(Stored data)
──────────────────────────────

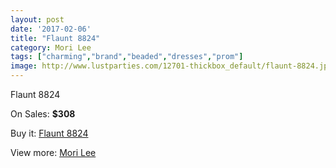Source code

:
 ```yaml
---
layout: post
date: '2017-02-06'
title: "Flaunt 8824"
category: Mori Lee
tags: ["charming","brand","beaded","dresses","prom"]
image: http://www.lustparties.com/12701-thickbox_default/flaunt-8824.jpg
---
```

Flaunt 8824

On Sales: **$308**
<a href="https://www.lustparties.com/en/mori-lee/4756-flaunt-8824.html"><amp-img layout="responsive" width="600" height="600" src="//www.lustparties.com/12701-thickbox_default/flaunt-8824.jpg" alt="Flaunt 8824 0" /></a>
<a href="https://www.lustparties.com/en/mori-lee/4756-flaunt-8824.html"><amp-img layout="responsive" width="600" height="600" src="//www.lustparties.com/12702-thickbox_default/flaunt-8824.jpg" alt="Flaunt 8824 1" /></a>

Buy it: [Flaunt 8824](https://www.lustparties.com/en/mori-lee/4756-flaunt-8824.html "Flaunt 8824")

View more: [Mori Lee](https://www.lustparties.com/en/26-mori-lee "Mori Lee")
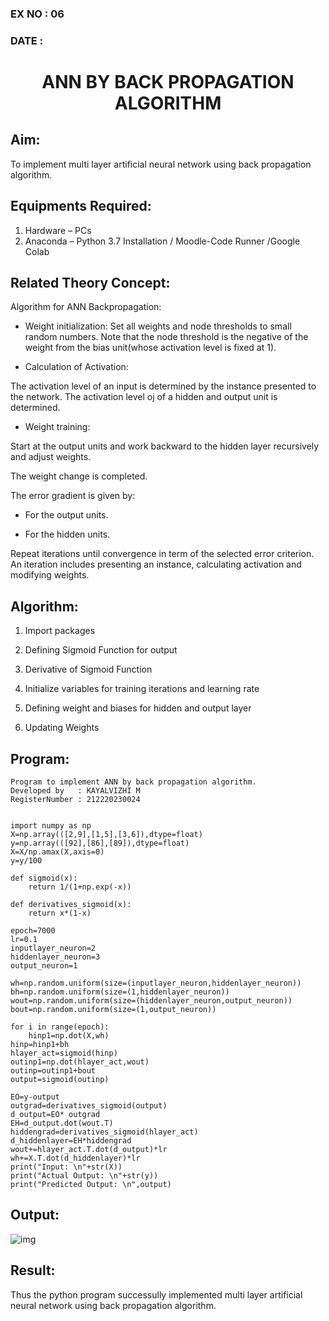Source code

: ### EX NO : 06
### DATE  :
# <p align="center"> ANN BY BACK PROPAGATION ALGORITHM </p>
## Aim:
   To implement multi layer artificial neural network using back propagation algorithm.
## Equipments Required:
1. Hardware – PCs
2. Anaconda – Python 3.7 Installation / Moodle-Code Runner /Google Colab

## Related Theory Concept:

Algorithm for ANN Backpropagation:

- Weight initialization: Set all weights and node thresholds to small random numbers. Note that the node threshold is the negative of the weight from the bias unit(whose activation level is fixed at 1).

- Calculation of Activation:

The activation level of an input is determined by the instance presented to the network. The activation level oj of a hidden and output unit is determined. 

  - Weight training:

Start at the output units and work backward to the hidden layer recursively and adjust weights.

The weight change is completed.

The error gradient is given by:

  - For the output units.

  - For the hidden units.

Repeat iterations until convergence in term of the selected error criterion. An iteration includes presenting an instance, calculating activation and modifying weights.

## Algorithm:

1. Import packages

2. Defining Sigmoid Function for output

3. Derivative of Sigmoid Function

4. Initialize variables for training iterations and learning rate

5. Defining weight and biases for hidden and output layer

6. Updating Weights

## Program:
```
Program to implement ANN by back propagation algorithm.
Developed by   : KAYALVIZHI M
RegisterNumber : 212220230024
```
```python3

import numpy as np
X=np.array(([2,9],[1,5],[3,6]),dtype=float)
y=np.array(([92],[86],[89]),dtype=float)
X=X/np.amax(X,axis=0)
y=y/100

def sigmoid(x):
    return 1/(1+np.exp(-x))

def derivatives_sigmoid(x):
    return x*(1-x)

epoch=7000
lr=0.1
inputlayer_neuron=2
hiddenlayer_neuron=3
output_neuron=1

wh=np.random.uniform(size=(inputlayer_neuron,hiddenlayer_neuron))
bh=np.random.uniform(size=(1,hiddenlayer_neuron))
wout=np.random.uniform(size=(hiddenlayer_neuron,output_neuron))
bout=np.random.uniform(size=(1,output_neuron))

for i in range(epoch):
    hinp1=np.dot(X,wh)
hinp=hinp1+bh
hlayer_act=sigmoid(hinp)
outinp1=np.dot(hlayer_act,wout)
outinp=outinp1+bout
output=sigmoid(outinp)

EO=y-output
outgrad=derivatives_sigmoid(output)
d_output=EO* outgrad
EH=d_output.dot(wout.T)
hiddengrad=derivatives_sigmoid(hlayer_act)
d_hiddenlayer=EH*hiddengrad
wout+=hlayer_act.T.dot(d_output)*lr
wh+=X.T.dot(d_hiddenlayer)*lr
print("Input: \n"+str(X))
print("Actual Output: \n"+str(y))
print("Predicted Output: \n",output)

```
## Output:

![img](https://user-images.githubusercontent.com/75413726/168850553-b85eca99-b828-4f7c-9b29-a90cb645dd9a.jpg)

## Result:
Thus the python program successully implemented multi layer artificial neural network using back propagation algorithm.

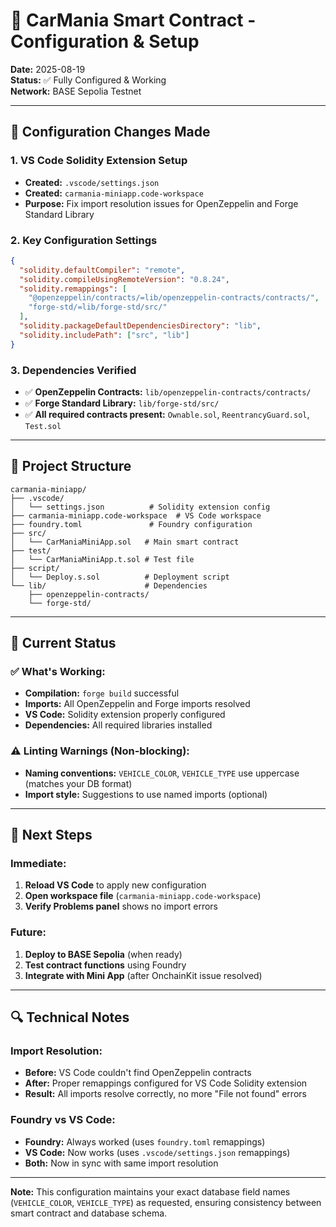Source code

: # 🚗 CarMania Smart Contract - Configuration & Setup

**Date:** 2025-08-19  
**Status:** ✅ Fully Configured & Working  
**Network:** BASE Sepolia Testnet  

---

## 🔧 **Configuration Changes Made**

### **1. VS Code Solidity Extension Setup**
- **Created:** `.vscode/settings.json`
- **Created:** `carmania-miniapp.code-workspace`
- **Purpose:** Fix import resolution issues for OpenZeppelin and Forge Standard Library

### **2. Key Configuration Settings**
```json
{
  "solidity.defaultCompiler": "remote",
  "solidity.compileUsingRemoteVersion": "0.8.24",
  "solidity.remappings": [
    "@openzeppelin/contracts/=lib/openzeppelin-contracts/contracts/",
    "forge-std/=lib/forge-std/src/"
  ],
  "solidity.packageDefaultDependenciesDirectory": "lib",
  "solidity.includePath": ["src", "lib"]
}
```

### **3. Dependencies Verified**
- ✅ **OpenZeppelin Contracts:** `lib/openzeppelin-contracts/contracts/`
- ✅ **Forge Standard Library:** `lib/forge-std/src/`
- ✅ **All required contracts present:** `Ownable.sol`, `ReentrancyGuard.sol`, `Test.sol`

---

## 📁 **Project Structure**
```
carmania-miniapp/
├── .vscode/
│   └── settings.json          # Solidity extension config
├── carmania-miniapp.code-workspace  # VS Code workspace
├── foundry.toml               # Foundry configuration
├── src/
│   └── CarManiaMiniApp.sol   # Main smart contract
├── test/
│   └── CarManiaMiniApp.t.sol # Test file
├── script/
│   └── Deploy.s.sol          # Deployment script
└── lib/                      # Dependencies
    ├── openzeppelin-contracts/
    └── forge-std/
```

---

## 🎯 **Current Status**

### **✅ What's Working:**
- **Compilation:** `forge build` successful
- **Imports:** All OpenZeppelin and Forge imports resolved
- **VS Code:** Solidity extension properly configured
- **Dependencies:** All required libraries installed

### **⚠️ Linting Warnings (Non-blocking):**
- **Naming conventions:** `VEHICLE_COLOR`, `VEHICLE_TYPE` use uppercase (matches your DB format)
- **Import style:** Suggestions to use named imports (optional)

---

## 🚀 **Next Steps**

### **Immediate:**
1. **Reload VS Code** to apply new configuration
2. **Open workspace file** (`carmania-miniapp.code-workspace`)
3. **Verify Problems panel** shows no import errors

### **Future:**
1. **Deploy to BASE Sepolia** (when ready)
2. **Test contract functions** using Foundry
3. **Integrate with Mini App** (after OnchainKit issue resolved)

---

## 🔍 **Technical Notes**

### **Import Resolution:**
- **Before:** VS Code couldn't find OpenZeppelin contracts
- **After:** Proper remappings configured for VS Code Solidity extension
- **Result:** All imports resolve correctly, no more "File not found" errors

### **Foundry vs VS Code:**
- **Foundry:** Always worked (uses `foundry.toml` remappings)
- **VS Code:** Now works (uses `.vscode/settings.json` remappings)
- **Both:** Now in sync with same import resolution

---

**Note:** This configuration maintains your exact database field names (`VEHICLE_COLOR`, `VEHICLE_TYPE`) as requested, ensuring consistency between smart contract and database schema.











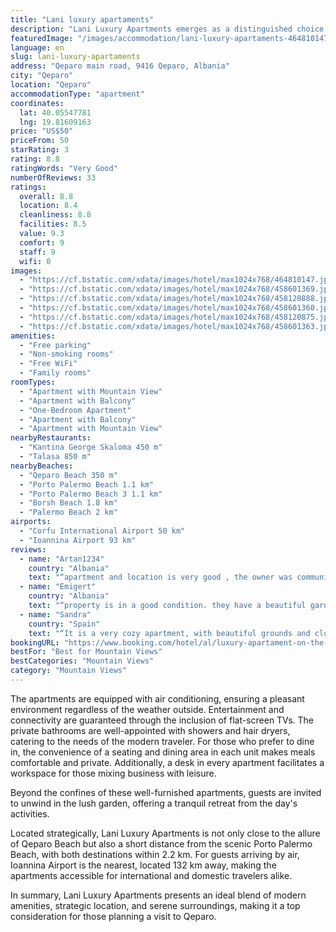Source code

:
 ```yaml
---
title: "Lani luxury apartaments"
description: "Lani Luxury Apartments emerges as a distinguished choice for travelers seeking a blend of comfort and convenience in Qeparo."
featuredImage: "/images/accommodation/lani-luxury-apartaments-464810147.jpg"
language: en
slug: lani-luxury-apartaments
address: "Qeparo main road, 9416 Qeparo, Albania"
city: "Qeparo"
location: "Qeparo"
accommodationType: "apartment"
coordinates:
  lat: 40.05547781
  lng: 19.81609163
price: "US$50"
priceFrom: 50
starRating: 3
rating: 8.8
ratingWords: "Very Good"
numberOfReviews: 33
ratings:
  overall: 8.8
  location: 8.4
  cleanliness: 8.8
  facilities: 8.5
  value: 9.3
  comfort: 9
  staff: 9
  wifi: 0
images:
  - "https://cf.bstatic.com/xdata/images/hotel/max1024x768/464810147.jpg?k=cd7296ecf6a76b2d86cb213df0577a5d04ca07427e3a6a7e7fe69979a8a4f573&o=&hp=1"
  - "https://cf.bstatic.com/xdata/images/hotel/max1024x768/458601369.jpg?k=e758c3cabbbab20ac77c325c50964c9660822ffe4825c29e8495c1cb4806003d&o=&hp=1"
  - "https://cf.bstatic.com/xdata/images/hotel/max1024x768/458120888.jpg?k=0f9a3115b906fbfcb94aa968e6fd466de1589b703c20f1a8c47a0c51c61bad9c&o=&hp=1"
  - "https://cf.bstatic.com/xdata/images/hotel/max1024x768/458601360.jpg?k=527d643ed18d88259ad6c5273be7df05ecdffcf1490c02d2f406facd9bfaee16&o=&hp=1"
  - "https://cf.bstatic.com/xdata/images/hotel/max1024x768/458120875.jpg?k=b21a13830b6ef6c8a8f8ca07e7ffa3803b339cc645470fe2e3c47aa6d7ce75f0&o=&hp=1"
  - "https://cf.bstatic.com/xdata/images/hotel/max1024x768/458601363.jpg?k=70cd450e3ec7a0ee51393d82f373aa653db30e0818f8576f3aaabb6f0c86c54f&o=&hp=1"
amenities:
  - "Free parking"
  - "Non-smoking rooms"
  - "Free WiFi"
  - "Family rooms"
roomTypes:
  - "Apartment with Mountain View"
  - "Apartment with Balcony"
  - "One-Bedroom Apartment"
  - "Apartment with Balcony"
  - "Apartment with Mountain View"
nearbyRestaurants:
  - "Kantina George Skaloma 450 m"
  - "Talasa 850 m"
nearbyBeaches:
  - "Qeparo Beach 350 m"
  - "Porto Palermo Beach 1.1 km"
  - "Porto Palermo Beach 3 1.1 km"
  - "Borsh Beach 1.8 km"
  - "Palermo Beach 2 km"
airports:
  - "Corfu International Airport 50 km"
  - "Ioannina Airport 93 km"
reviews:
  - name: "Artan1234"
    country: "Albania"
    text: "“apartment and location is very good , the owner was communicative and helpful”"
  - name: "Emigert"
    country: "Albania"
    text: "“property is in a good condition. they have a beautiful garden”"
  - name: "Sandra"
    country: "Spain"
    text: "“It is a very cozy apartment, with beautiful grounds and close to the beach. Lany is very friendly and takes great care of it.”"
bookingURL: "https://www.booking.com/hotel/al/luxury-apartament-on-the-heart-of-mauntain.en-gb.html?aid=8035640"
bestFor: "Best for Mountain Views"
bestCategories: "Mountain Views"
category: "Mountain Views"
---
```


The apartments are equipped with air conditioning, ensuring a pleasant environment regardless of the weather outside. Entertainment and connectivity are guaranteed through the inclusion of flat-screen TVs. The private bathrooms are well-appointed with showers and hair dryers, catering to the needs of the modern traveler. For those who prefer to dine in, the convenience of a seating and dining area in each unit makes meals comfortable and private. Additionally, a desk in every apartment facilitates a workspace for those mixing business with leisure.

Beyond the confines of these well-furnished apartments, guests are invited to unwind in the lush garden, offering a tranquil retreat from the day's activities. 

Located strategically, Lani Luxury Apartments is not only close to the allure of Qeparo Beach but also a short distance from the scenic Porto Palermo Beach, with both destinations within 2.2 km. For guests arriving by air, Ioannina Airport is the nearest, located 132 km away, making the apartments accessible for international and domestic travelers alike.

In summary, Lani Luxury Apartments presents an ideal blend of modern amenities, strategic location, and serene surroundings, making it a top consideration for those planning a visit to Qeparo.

──────────────────────────────

- **TO DO**: Since only a number is wanted, please say how many lines in the data include the word "imports".

- **ANSWER AREA**: 3